A planer is an incredibly useful tool if you are someone who prefers to buy rough lumber. If you are just getting set up with your planer, or are looking to buy one, this guide will help you understand and get to grips with the basics.
The safety conditions for using a planer are the same as every other woodworking tool. Good eye protection, hearing protection and I normally recommend short sleeve shirts, but i know that’s not the reality with all the unheated workshops there are. So at the very least have tight fitting clothing so nothing gets caught.
A jointer or a planer?
I often get asked the question, what should I purchase first? A jointer or a planer? And my answer is always a jointer.
The reason is a planer is for thicknessing wood. It does not make it flat.
Some new woodworkers are under the misconception that a planer flattens wood. There is a way to flatten wood with a planer but that’s not its purpose.
Knowing the basics
Knowing what size planer you have or want is important as it will determine maximum width of the boards you can put through it.
Front or back
Every benchtop planer or a stationary planer, has a in feed and an out feed. It might sound stupid, but make sure you known the in feed from the out feed.
Some planers have rollers on top so you can run the wood back if you had two people planing, or if its by yourself its just a place to hold wood so you can readjust the height and make another pass.
To adjust the thickness of a planer, you always put the flat side of the wood down because the cutting heads are almost always on the top and the way you adjust the height, there is usually some sort of a wheel or a crank that will adjust the height of the head.
Tip: If you’re doing multiple boards or if you’re just doing a single board that is not the full width of the planer, a very handy tip that helps the blade wear evenly is to make sure you use a different section each pass.
How to eliminate sniping
One of the problems with planers is something called snipe, and that’s were the knifes take a little bit of an extra cut out of one side or the other, or both.
The way you can eliminate that is to have another piece of scrap wood, that’s the same thickness and you run that through first of all, then butt your good piece right up next to it and push it through, and when it goes through, you can move the scrap from the out feed and put it on to the end of your good piece and that will eliminate snipe on your boards.

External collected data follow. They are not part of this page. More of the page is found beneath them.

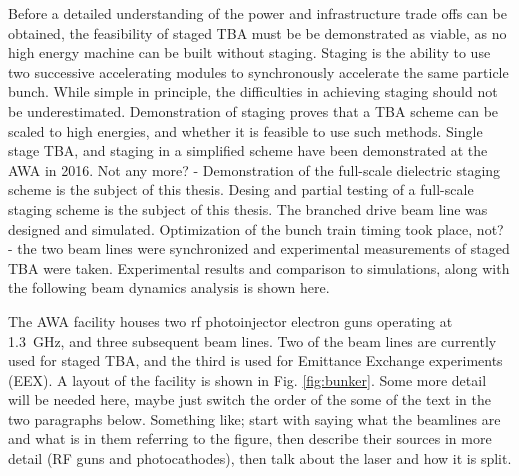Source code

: \documentclass{iitthesis}
\newcommand{\lsnote}[1]{\textsf{{\color{violet}{ LS note:}   #1 }}}
\newcommand{\nrnote}[1]{\textsf{{\color{blue}{ NN note:}   #1 }}}
\begin{document}
Before a detailed understanding of the power and infrastructure trade offs 
can be obtained, the feasibility of staged TBA must be be demonstrated as viable, 
as no high energy machine can be built without staging.
Staging is the ability to use two successive accelerating modules to synchronously accelerate 
the same particle bunch. While simple in principle, the difficulties 
in achieving staging should not be underestimated. 
Demonstration of staging proves that a TBA scheme can be scaled to high energies, and whether it is 
feasible to use such methods. Single stage TBA, and staging 
in a simplified scheme have been demonstrated at the AWA in 2016.
\nrnote{Not any more? - Demonstration of the full-scale dielectric staging scheme is the 
	subject of this thesis.} 
Desing and partial testing of a full-scale staging scheme is the 
subject of this thesis. The branched drive beam line was designed and 
simulated. 
Optimization of the bunch train timing took place, \nrnote{not? - the two 
	beam lines were synchronized and experimental measurements 
	of staged TBA were taken. }
Experimental results and comparison to simulations, along 
with the following beam dynamics analysis is shown here.

 \label{sec:facility}

The AWA facility houses two rf photoinjector electron guns operating
at \SI{1.3}{GHz}, and three subsequent beam lines. 
Two of the beam lines are currently used for staged TBA, and the
third is used for Emittance Exchange experiments (EEX). A layout of
the facility is shown in Fig. \ref{fig:bunker}. 
\lsnote{Some more detail will be needed here, maybe just switch the order of the some of the text in the two paragraphs below.  Something like; start with saying what the beamlines are and what is in them referring to the figure, then describe their sources in more detail (RF guns and photocathodes), then talk about the laser and how it is split.}
\end{document}
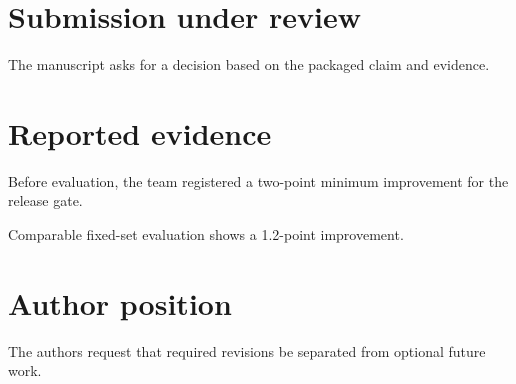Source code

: \documentclass{article}
\begin{document}
\section{Submission under review}
The manuscript asks for a decision based on the packaged claim and evidence.
\section{Reported evidence}
Before evaluation, the team registered a two-point minimum improvement for the release gate.

Comparable fixed-set evaluation shows a 1.2-point improvement.
\section{Author position}
The authors request that required revisions be separated from optional future work.
\end{document}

How to avoid grain tear out
One of the common issues with planers and jointers is grain tear out. Grain tear out is what happens when the blades are running against the grain of the wood, they actually tear the grain out, hence the term. And this planer, the blades would be running exactly the way i’m showing and you can see how it would be running against the grain, it’s running against the tops of each of these grain lines that iv’e drawn here.
But by simply turning the board around like this, now you can see how those blades are now running with the grain, because they’re just skimming the tops of those lines that i have put on there. That’s how you avoid tear out by running with the grain.
Vince Crace says
I’ve been using a bench top planer for a while, your trick for avoiding snipe is something I will try on my next project. Thanks for the insight.
When first running your board through the planer, it should be set to what thickness?